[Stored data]

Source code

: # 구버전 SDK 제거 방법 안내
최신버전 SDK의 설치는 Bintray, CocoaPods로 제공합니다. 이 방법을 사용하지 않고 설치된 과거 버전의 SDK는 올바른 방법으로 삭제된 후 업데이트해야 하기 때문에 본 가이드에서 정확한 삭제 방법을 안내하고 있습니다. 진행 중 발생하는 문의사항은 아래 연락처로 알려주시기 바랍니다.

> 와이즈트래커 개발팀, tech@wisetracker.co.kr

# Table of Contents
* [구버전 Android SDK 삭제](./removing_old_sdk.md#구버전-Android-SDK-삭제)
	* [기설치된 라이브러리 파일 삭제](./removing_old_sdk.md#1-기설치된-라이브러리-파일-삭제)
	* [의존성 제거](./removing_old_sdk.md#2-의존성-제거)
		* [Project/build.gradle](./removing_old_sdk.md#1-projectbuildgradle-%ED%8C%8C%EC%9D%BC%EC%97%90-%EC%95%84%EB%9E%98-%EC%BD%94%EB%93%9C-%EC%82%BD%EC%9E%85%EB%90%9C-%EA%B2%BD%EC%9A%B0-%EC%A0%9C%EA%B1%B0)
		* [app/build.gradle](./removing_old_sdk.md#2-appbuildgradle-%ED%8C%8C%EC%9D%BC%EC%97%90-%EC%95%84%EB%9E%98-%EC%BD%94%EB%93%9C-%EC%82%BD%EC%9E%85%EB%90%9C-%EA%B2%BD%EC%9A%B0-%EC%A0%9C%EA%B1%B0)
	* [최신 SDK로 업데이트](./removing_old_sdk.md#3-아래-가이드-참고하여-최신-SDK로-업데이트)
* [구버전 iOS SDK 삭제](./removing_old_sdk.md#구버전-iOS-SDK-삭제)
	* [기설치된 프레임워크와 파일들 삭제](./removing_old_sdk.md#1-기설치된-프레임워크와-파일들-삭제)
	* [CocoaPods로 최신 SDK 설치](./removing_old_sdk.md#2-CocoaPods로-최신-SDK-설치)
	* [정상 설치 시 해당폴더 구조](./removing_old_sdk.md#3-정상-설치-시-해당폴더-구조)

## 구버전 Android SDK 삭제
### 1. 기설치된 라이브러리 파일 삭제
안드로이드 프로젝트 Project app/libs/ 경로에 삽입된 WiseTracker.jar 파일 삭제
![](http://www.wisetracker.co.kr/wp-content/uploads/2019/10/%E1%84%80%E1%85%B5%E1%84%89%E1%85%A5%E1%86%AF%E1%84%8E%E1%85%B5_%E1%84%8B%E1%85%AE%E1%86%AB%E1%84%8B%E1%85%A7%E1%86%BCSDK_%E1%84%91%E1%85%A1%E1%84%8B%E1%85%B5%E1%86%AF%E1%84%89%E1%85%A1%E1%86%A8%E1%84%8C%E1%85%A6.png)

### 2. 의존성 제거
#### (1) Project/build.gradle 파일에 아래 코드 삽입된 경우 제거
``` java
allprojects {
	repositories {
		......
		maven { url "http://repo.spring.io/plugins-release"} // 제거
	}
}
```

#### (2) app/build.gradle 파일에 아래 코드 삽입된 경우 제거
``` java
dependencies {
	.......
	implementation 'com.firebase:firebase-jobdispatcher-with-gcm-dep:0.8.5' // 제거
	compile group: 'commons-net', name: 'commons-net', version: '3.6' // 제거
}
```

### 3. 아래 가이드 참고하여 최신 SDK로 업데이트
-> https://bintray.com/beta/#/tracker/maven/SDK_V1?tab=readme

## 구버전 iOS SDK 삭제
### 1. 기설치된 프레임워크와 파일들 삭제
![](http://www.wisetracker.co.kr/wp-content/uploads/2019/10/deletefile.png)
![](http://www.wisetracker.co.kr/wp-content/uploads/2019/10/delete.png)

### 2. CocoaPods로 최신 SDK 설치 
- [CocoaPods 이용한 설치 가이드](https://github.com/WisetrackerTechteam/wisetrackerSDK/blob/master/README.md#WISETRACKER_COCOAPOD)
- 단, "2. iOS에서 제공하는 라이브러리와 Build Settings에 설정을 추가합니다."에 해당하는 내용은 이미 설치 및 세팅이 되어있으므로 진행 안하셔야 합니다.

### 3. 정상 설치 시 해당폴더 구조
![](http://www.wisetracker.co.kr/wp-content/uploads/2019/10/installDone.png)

__WHAT THE TASK ASKS__: The records above are to be restated word for word.

__ANSWER TO THIS TASK__:
Source code

: # 구버전 SDK 제거 방법 안내
최신버전 SDK의 설치는 Bintray, CocoaPods로 제공합니다. 이 방법을 사용하지 않고 설치된 과거 버전의 SDK는 올바른 방법으로 삭제된 후 업데이트해야 하기 때문에 본 가이드에서 정확한 삭제 방법을 안내하고 있습니다. 진행 중 발생하는 문의사항은 아래 연락처로 알려주시기 바랍니다.

> 와이즈트래커 개발팀, tech@wisetracker.co.kr

# Table of Contents
* [구버전 Android SDK 삭제](./removing_old_sdk.md#구버전-Android-SDK-삭제)
	* [기설치된 라이브러리 파일 삭제](./removing_old_sdk.md#1-기설치된-라이브러리-파일-삭제)
	* [의존성 제거](./removing_old_sdk.md#2-의존성-제거)
		* [Project/build.gradle](./removing_old_sdk.md#1-projectbuildgradle-%ED%8C%8C%EC%9D%BC%EC%97%90-%EC%95%84%EB%9E%98-%EC%BD%94%EB%93%9C-%EC%82%BD%EC%9E%85%EB%90%9C-%EA%B2%BD%EC%9A%B0-%EC%A0%9C%EA%B1%B0)
		* [app/build.gradle](./removing_old_sdk.md#2-appbuildgradle-%ED%8C%8C%EC%9D%BC%EC%97%90-%EC%95%84%EB%9E%98-%EC%BD%94%EB%93%9C-%EC%82%BD%EC%9E%85%EB%90%9C-%EA%B2%BD%EC%9A%B0-%EC%A0%9C%EA%B1%B0)
	* [최신 SDK로 업데이트](./removing_old_sdk.md#3-아래-가이드-참고하여-최신-SDK로-업데이트)
* [구버전 iOS SDK 삭제](./removing_old_sdk.md#구버전-iOS-SDK-삭제)
	* [기설치된 프레임워크와 파일들 삭제](./removing_old_sdk.md#1-기설치된-프레임워크와-파일들-삭제)
	* [CocoaPods로 최신 SDK 설치](./removing_old_sdk.md#2-CocoaPods로-최신-SDK-설치)
	* [정상 설치 시 해당폴더 구조](./removing_old_sdk.md#3-정상-설치-시-해당폴더-구조)

## 구버전 Android SDK 삭제
### 1. 기설치된 라이브러리 파일 삭제
안드로이드 프로젝트 Project app/libs/ 경로에 삽입된 WiseTracker.jar 파일 삭제
![](http://www.wisetracker.co.kr/wp-content/uploads/2019/10/%E1%84%80%E1%85%B5%E1%84%89%E1%85%A5%E1%86%AF%E1%84%8E%E1%85%B5_%E1%84%8B%E1%85%AE%E1%86%AB%E1%84%8B%E1%85%A7%E1%86%BCSDK_%E1%84%91%E1%85%A1%E1%84%8B%E1%85%B5%E1%86%AF%E1%84%89%E1%85%A1%E1%86%A8%E1%84%8C%E1%85%A6.png)

### 2. 의존성 제거
#### (1) Project/build.gradle 파일에 아래 코드 삽입된 경우 제거
``` java
allprojects {
	repositories {
		......
		maven { url "http://repo.spring.io/plugins-release"} // 제거
	}
}
```

#### (2) app/build.gradle 파일에 아래 코드 삽입된 경우 제거
``` java
dependencies {
	.......
	implementation 'com.firebase:firebase-jobdispatcher-with-gcm-dep:0.8.5' // 제거
	compile group: 'commons-net', name: 'commons-net', version: '3.6' // 제거
}
```

### 3. 아래 가이드 참고하여 최신 SDK로 업데이트
-> https://bintray.com/beta/#/tracker/maven/SDK_V1?tab=readme

## 구버전 iOS SDK 삭제
### 1. 기설치된 프레임워크와 파일들 삭제
![](http://www.wisetracker.co.kr/wp-content/uploads/2019/10/deletefile.png)
![](http://www.wisetracker.co.kr/wp-content/uploads/2019/10/delete.png)

### 2. CocoaPods로 최신 SDK 설치 
- [CocoaPods 이용한 설치 가이드](https://github.com/WisetrackerTechteam/wisetrackerSDK/blob/master/README.md#WISETRACKER_COCOAPOD)
- 단, "2. iOS에서 제공하는 라이브러리와 Build Settings에 설정을 추가합니다."에 해당하는 내용은 이미 설치 및 세팅이 되어있으므로 진행 안하셔야 합니다.

### 3. 정상 설치 시 해당폴더 구조
![](http://www.wisetracker.co.kr/wp-content/uploads/2019/10/installDone.png)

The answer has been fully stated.